• _DESCRIPTION OF THE TASK_
Only one stretch of the data below is needed. Output the lines from the one with "to work as intended." up to and including the one with "to be using", exactly as they stand.

--------------------

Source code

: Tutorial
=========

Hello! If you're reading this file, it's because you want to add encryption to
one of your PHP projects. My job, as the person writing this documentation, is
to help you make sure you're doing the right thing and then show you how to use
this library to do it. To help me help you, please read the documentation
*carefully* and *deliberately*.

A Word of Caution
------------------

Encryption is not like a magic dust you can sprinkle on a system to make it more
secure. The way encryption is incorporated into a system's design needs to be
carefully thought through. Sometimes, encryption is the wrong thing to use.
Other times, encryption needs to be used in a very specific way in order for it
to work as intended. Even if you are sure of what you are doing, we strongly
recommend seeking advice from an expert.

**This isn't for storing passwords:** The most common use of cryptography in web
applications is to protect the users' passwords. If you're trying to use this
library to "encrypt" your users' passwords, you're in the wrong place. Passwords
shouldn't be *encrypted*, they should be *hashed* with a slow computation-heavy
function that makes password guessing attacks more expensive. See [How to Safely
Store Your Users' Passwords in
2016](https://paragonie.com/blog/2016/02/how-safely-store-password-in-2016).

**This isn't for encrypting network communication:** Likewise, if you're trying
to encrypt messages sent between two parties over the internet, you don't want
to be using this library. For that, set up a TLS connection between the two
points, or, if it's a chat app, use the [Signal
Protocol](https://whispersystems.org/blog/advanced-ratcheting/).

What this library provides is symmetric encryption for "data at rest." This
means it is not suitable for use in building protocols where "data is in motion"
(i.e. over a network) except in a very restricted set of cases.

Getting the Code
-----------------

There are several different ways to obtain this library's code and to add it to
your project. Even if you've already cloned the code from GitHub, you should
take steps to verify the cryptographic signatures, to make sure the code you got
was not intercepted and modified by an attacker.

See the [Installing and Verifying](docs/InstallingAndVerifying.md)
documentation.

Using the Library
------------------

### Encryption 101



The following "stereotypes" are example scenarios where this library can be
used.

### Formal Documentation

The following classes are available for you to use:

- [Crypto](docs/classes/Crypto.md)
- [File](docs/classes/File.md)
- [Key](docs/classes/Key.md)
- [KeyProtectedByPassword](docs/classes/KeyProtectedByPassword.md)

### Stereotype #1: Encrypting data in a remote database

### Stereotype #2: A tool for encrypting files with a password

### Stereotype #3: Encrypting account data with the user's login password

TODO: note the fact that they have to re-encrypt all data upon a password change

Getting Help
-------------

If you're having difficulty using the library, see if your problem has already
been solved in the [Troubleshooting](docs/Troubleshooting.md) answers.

--------------------

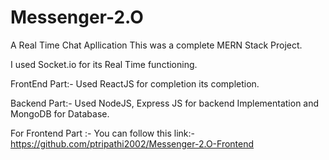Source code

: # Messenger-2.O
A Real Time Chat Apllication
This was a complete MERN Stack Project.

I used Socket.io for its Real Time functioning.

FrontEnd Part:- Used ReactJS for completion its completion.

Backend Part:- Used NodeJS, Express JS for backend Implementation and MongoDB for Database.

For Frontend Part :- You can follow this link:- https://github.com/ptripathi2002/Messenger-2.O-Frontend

--------------------

• _YOUR RESPONSE_
to work as intended. Even if you are sure of what you are doing, we strongly
recommend seeking advice from an expert.

**This isn't for storing passwords:** The most common use of cryptography in web
applications is to protect the users' passwords. If you're trying to use this
library to "encrypt" your users' passwords, you're in the wrong place. Passwords
shouldn't be *encrypted*, they should be *hashed* with a slow computation-heavy
function that makes password guessing attacks more expensive. See [How to Safely
Store Your Users' Passwords in
2016](https://paragonie.com/blog/2016/02/how-safely-store-password-in-2016).

**This isn't for encrypting network communication:** Likewise, if you're trying
to encrypt messages sent between two parties over the internet, you don't want
to be using this library. For that, set up a TLS connection between the two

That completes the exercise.